(Dataset records)
+ + + + + + +

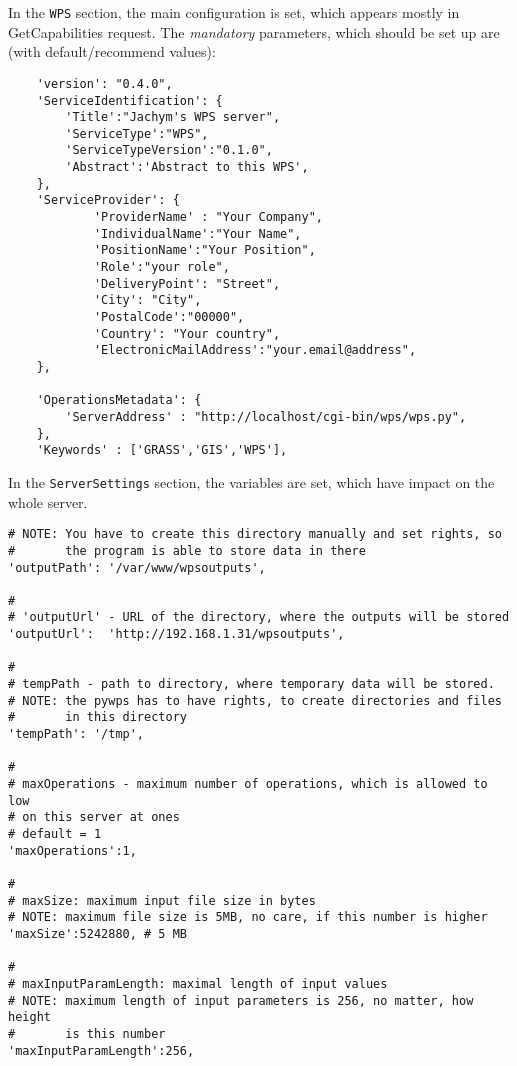 \documentclass[a4paper,11pt]{article}
\begin{document}
     
    In the \texttt{WPS} section, the main configuration is set, which appears mostly in
    GetCapabilities request. The \emph{mandatory} parameters, which should be set up
    are (with default/recommend values):
     

    \begin{verbatim}
    'version': "0.4.0",
    'ServiceIdentification': {
        'Title':"Jachym's WPS server",
        'ServiceType':"WPS",
        'ServiceTypeVersion':"0.1.0",
        'Abstract':'Abstract to this WPS',
    },
    'ServiceProvider': {
            'ProviderName' : "Your Company",
            'IndividualName':"Your Name",
            'PositionName':"Your Position",
            'Role':"your role",
            'DeliveryPoint': "Street",
            'City': "City",
            'PostalCode':"00000",
            'Country': "Your country",
            'ElectronicMailAddress':"your.email@address",
    },

    'OperationsMetadata': {
        'ServerAddress' : "http://localhost/cgi-bin/wps/wps.py",
    },
    'Keywords' : ['GRASS','GIS','WPS'],
    \end{verbatim}

     
    In the \texttt{ServerSettings} section, the variables are set, which have impact on
    the whole server.
     

    \begin{verbatim}
# NOTE: You have to create this directory manually and set rights, so
#       the program is able to store data in there 
'outputPath': '/var/www/wpsoutputs',

#
# 'outputUrl' - URL of the directory, where the outputs will be stored
'outputUrl':  'http://192.168.1.31/wpsoutputs',

#
# tempPath - path to directory, where temporary data will be stored.
# NOTE: the pywps has to have rights, to create directories and files
#       in this directory
'tempPath': '/tmp',

#
# maxOperations - maximum number of operations, which is allowed to low
# on this server at ones 
# default = 1
'maxOperations':1,

#
# maxSize: maximum input file size in bytes
# NOTE: maximum file size is 5MB, no care, if this number is higher
'maxSize':5242880, # 5 MB

#
# maxInputParamLength: maximal length of input values
# NOTE: maximum length of input parameters is 256, no matter, how height
#       is this number
'maxInputParamLength':256,
\end{verbatim}
\end{document}
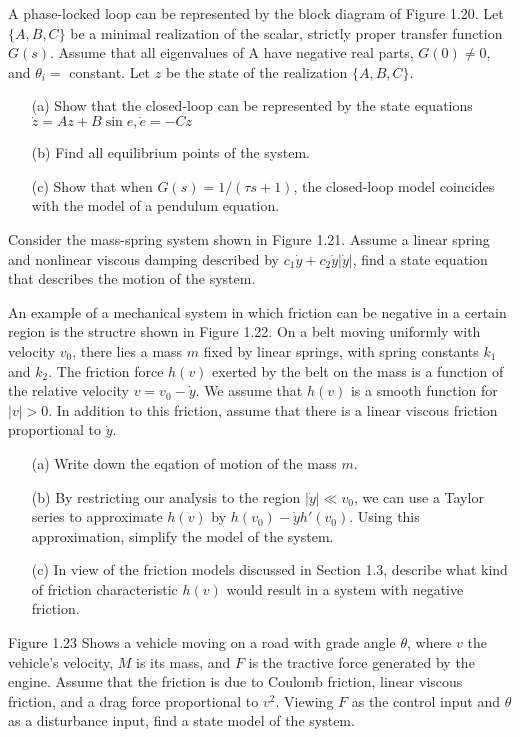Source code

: \begin{exer}
A phase-locked loop can be represented by the block diagram of Figure 1.20. Let
$\{A,B,C\}$ be a minimal realization of the scalar, strictly proper transfer function
$G(s)$. Assume that all eigenvalues of A have negative real parts, $G(0)\neq0$,
and $\theta_i=$ constant. Let $z$ be the state of the realization $\{A,B,C\}$.
\begin{enumerate}
\item[(a)] Show that the closed-loop can be represented by the state equations \\
$\dot{z}=Az+B\sin e, \dot{e}=-Cz$
\item[(b)] Find all equilibrium points of the system.
\item[(c)] Show that when $G(s)=1/(\tau s + 1)$, the closed-loop model coincides 
with the model of a pendulum equation.
\end{enumerate}
\end{exer}

\begin{exer}
Consider the mass-spring system shown in Figure 1.21. Assume a linear spring and 
nonlinear viscous damping described by $c_1\dot{y}+c_2\dot{y}|\dot{y}|$, find a 
state equation that describes the motion of the system.
\end{exer}

\begin{exer}
An example of a mechanical system in which friction can be negative in a certain 
region is the structre shown in Figure 1.22. On a belt moving uniformly with
velocity $v_0$, there lies a mass $m$ fixed by linear springs, with spring 
constants $k_1$ and $k_2$. The friction force $h(v)$ exerted by the belt on the 
mass is a function of the relative velocity $v=v_0-\dot{y}$. We assume that 
$h(v)$ is a smooth function for $|v|>0$. In addition to this friction, assume
that there is a linear viscous friction proportional to $\dot{y}$.
\begin{enumerate}
\item[(a)] Write down the eqation of motion of the mass $m$.
\item[(b)] By restricting our analysis to the region $|\dot{y}| \ll v_0$, we
can use a Taylor series to approximate $h(v)$ by $h(v_0)-\dot{y}h'(v_0)$. Using
this approximation, simplify the model of the system.
\item[(c)] In view of the friction models discussed in Section 1.3, describe 
what kind of friction characteristic $h(v)$ would result in a system with 
negative friction.
\end{enumerate}
\end{exer}

\begin{exer}
Figure 1.23 Shows a vehicle moving on a road with grade angle $\theta$, where $v$
the vehicle's velocity, $M$ is its mass, and $F$ is the tractive force generated 
by the engine. Assume that the friction is due to Coulomb friction, linear viscous
friction, and a drag force proportional to $v^2$. Viewing $F$ as the control input 
and $\theta$ as a disturbance input, find a state model of the system.
\end{exer}
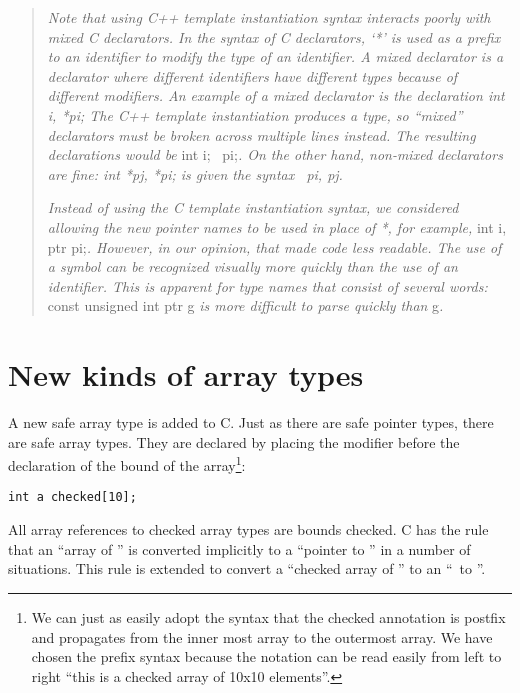 \begin{quote}
\emph{Note that using C++ template instantiation syntax interacts poorly
with mixed C declarators. In the syntax of C declarators, `*' is used as
a prefix to an identifier to modify the type of an identifier. A mixed
declarator is a declarator where different identifiers have different
types because of different modifiers. An example of a mixed declarator
is the declaration int i, *pi; The C++ template instantiation produces a
type, so ``mixed'' declarators} \emph{must be broken across multiple
lines instead. The resulting declarations would be} int i;
\ptrint\ pi;\emph{. On the other hand, non-mixed
declarators are fine: int *pj, *pi; is given the syntax
\ptrint\ pi, pj.}

\emph{Instead of using the C template instantiation syntax, we
considered allowing the new pointer names to be used in place of *, for
example,} int i, ptr pi;\emph{. However, in our opinion, that made code
less readable. The use of a symbol can be recognized visually more
quickly than the use of an identifier. This is apparent for type names
that consist of several words:} const unsigned int ptr g \emph{is more
difficult to parse quickly than}  g\emph{.}
\end{quote}

\section{New kinds of array types}

A new safe array type is added to C. Just as there are safe pointer
types, there are safe array types. They are declared by placing the
modifier  before the declaration of the bound of the
array\footnote{We can just as easily adopt the syntax that the checked
annotation is postfix and propagates from the inner most array to the
 outermost array. We have chosen the prefix syntax because the notation
 can be read easily from left to right ``this is a checked array of
 10x10 elements''.}:
\begin{verbatim}
int a checked[10];
\end{verbatim}

All array references to checked array types are bounds checked. C has
the rule that an ``array of '' is converted implicitly to a
``pointer to '' in a number of situations. This rule is extended
to convert a ``checked array of '' to an ``\arrayptr\ 
to ''.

+ + + + + + +

GOAL OF THE EXERCISE: Some of the data mentions "loop". Copy every line where it does.

RESPONSE TO THIS TASK:
A phase-locked loop can be represented by the block diagram of Figure 1.20. Let
\item[(a)] Show that the closed-loop can be represented by the state equations \\
\item[(c)] Show that when $G(s)=1/(\tau s + 1)$, the closed-loop model coincides 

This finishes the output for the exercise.